We have this expression in Italian, “Essere come il prezzemolo," (to be like parsley), which can be loosely translated as “to have a finger in every pie” and is used to describe someone who seems to always turn up everywhere. That should be enough to give you an idea of how ubiquitous parsley is in Italian cooking, probably because, when used in small amounts, it gives foods a boost without adding a distinctive flavor – all year long and in all kinds of dishes, from soups to sauces, from seafood to meat.
Basil, on the other hand, the other star herb of Italian cooking, has personality to spare: it packs a distinctive flavor punch with all the freshness and fragrance of a Mediterranean summer, which it generously celebrates in all the recipes that it enriches. While there are over 60 varieties of the herb (some say over 100) cultivated all over the world, with a prevalence in Asia, there is no question that the most famous here is sweet basil, the classic Italian variety, delicious in tomato sauces or in a simple Caprese salad.
But sweet basil is not all the same: Italian consumers swear that nothing beats the kind from the ancient seaport of Genoa, the birthplace of Christopher Columbus on the west coast of Italy. While basil had been popular in the whole Mediterranean area since it was introduced by the Romans, it reached a new level of excellence in the 19th century, when its cultivation spread to this area. Here, a magical combination of favorable climatic conditions and traditional agricultural production techniques resulted in leaves so sweet and fragrant that it earned the coveted DOP designation (Protected Origin Denomination), a European Union-based secular “hechsher” that separates the product from similar ones of inferior quality.

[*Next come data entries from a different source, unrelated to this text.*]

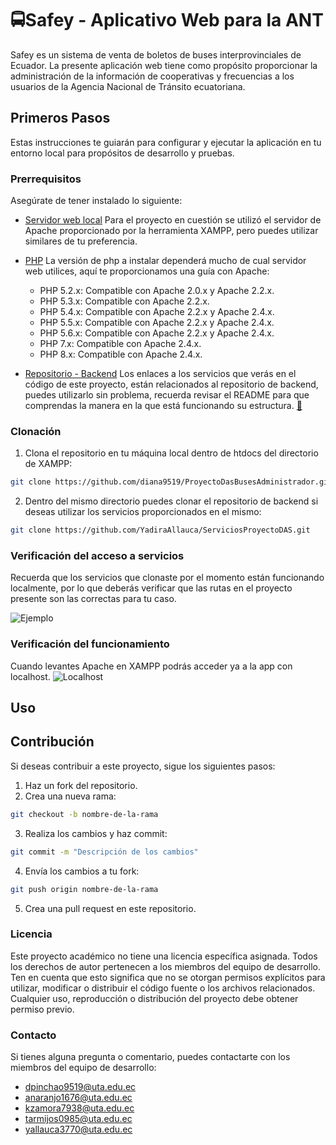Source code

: # 🚍Safey - Aplicativo Web para la ANT

Safey es un sistema de venta de boletos de buses interprovinciales de Ecuador. La presente aplicación web tiene como propósito proporcionar la administración de la información de cooperativas y frecuencias a los usuarios de la Agencia Nacional de Tránsito ecuatoriana.

## Primeros Pasos

Estas instrucciones te guiarán para configurar y ejecutar la aplicación en tu entorno local para propósitos de desarrollo y pruebas.

### Prerrequisitos

Asegúrate de tener instalado lo siguiente:

- [Servidor web local](https://www.apache.org)
  Para el proyecto en cuestión se utilizó el servidor de Apache proporcionado por la herramienta XAMPP, pero puedes utilizar similares de tu preferencia.
  
- [PHP](https://php.net) 
  La versión de php a instalar dependerá mucho de cual servidor web utilices, aquí te proporcionamos una guía con Apache:
  * PHP 5.2.x: Compatible con Apache 2.0.x y Apache 2.2.x.
  * PHP 5.3.x: Compatible con Apache 2.2.x.
  * PHP 5.4.x: Compatible con Apache 2.2.x y Apache 2.4.x.
  * PHP 5.5.x: Compatible con Apache 2.2.x y Apache 2.4.x.
  * PHP 5.6.x: Compatible con Apache 2.2.x y Apache 2.4.x.
  * PHP 7.x: Compatible con Apache 2.4.x.
  * PHP 8.x: Compatible con Apache 2.4.x.

- [Repositorio - Backend](https://github.com/YadiraAllauca/ServiciosProyectoDAS) 
  Los enlaces a los servicios que verás en el código de este proyecto, están relacionados al repositorio de backend, puedes utilizarlo sin problema, recuerda revisar el README para que comprendas la manera en la que está funcionando su estructura. [🔗]((https://github.com/YadiraAllauca/ServiciosProyectoDAS))

### Clonación

1. Clona el repositorio en tu máquina local dentro de htdocs del directorio de XAMPP:

```bash
git clone https://github.com/diana9519/ProyectoDasBusesAdministrador.git
```

2. Dentro del mismo directorio puedes clonar el repositorio de backend si deseas utilizar los servicios proporcionados en el mismo:
```bash
git clone https://github.com/YadiraAllauca/ServiciosProyectoDAS.git
```

### Verificación del acceso a servicios
Recuerda que los servicios que clonaste por el momento están funcionando localmente, por lo que deberás verificar que las rutas en el proyecto presente son las correctas para tu caso.

![Ejemplo]()

### Verificación del funcionamiento
Cuando levantes Apache en XAMPP podrás acceder ya a la app con localhost.
![Localhost]()

## Uso

## Contribución
Si deseas contribuir a este proyecto, sigue los siguientes pasos:

1. Haz un fork del repositorio.
2. Crea una nueva rama:
```bash
git checkout -b nombre-de-la-rama
```
3. Realiza los cambios y haz commit:
```bash
git commit -m "Descripción de los cambios"
```
4. Envía los cambios a tu fork:
```bash
git push origin nombre-de-la-rama
```
5. Crea una pull request en este repositorio.

### Licencia
Este proyecto académico no tiene una licencia específica asignada. Todos los derechos de autor pertenecen a los miembros del equipo de desarrollo. Ten en cuenta que esto significa que no se otorgan permisos explícitos para utilizar, modificar o distribuir el código fuente o los archivos relacionados. Cualquier uso, reproducción o distribución del proyecto debe obtener permiso previo.
### Contacto
Si tienes alguna pregunta o comentario, puedes contactarte con los miembros del equipo de desarrollo:

* dpinchao9519@uta.edu.ec
* anaranjo1676@uta.edu.ec
* kzamora7938@uta.edu.ec
* tarmijos0985@uta.edu.ec
* yallauca3770@uta.edu.ec

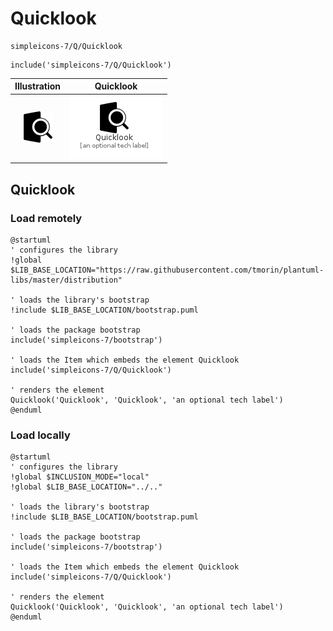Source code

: # Quicklook


```text
simpleicons-7/Q/Quicklook
```

```text
include('simpleicons-7/Q/Quicklook')
```



| Illustration | Quicklook |
| :---: | :---: |
| ![illustration for Illustration](../../simpleicons-7/Q/Quicklook.png) | ![illustration for Quicklook](../../simpleicons-7/Q/Quicklook.Local.png) |




## Quicklook

### Load remotely
```plantuml
@startuml
' configures the library
!global $LIB_BASE_LOCATION="https://raw.githubusercontent.com/tmorin/plantuml-libs/master/distribution"

' loads the library's bootstrap
!include $LIB_BASE_LOCATION/bootstrap.puml

' loads the package bootstrap
include('simpleicons-7/bootstrap')

' loads the Item which embeds the element Quicklook
include('simpleicons-7/Q/Quicklook')

' renders the element
Quicklook('Quicklook', 'Quicklook', 'an optional tech label')
@enduml
```

### Load locally
```plantuml
@startuml
' configures the library
!global $INCLUSION_MODE="local"
!global $LIB_BASE_LOCATION="../.."

' loads the library's bootstrap
!include $LIB_BASE_LOCATION/bootstrap.puml

' loads the package bootstrap
include('simpleicons-7/bootstrap')

' loads the Item which embeds the element Quicklook
include('simpleicons-7/Q/Quicklook')

' renders the element
Quicklook('Quicklook', 'Quicklook', 'an optional tech label')
@enduml
```

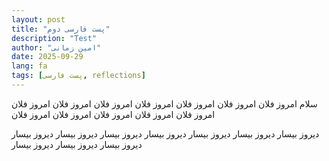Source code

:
 ```yaml
---
layout: post
title: "پست فارسی دوم"
description: "Test"
author: "امین زمانی"
date: 2025-09-29
lang: fa
tags: [پست فارسی, reflections]
---
```


سلام
امروز فلان
امروز فلان
امروز فلان
امروز فلان
امروز فلان
امروز فلان
امروز فلان
امروز فلان
امروز فلان
امروز فلان
امروز فلان
امروز فلان
<!--more-->

دیروز بیسار
دیروز بیسار
دیروز بیسار
دیروز بیسار
دیروز بیسار
دیروز بیسار
دیروز بیسار
دیروز بیسار
دیروز بیسار
دیروز بیسار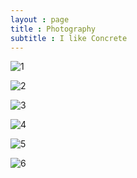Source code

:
 ```yaml
---
layout : page
title : Photography
subtitle : I like Concrete 
---
```


![1](/assets/photography/brut30.png) <br>

![2](/assets/photography/brut24_2.png) <br>

![3](/assets/photography/brut41.png) <br>

![4](/assets/photography/brut42.png) <br>

![5](/assets/photography/2.jpeg) <br>

![6](/assets/photography/4.jpg) <br>
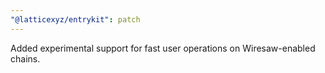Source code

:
 ```yaml
---
"@latticexyz/entrykit": patch
---
```


Added experimental support for fast user operations on Wiresaw-enabled chains.
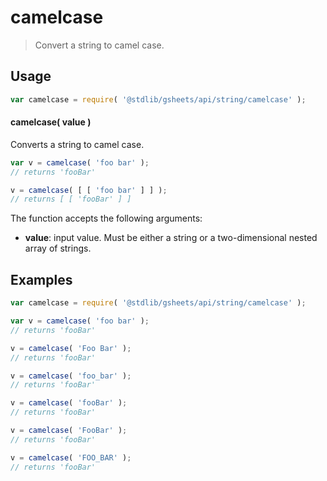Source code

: <!--

@license Apache-2.0

Copyright (c) 2023 The Stdlib Authors.

Licensed under the Apache License, Version 2.0 (the "License");
you may not use this file except in compliance with the License.
You may obtain a copy of the License at

   http://www.apache.org/licenses/LICENSE-2.0

Unless required by applicable law or agreed to in writing, software
distributed under the License is distributed on an "AS IS" BASIS,
WITHOUT WARRANTIES OR CONDITIONS OF ANY KIND, either express or implied.
See the License for the specific language governing permissions and
limitations under the License.

-->

<!-- This is a generated file. Do not edit directly. -->

# camelcase

> Convert a string to camel case.

<section class="intro">

</section>

<!-- /.intro -->

<section class="usage">

## Usage

```javascript
var camelcase = require( '@stdlib/gsheets/api/string/camelcase' );
```

#### camelcase( value )

Converts a string to camel case.

```javascript
var v = camelcase( 'foo bar' );
// returns 'fooBar'

v = camelcase( [ [ 'foo bar' ] ] );
// returns [ [ 'fooBar' ] ]
```

The function accepts the following arguments:

-   **value**: input value. Must be either a string or a two-dimensional nested array of strings.

</section>

<!-- /.usage -->

<section class="notes">

</section>

<!-- /.notes -->

<section class="examples">

## Examples

<!-- eslint no-undef: "error" -->

```javascript
var camelcase = require( '@stdlib/gsheets/api/string/camelcase' );

var v = camelcase( 'foo bar' );
// returns 'fooBar'

v = camelcase( 'Foo Bar' );
// returns 'fooBar'

v = camelcase( 'foo_bar' );
// returns 'fooBar'

v = camelcase( 'fooBar' );
// returns 'fooBar'

v = camelcase( 'FooBar' );
// returns 'fooBar'

v = camelcase( 'FOO_BAR' );
// returns 'fooBar'
```

</section>

<!-- /.examples -->

<!-- Section for related `stdlib` packages. Do not manually edit this section, as it is automatically populated. -->

<section class="related">

</section>

<!-- /.related -->

<!-- Section for all links. Make sure to keep an empty line after the `section` element and another before the `/section` close. -->

<section class="links">

</section>

<!-- /.links -->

Genovese residents are so proud of their basil, and of their basil-based pesto sauce, that when in 2001 the G8 Summit was held in their city and then-Prime Minister Silvio Berlusconi asked the chef for a modification on the classic Genovese pesto recipe, he caused a pretty serious diplomatic incident.
While I don’t mean to compete with the heights of the DOP variety, I’ve successfully grown sweet basil for years on my New York City windowsill in the summer. It’s almost as pretty as peonies, and much handier when a Caprese craving strikes!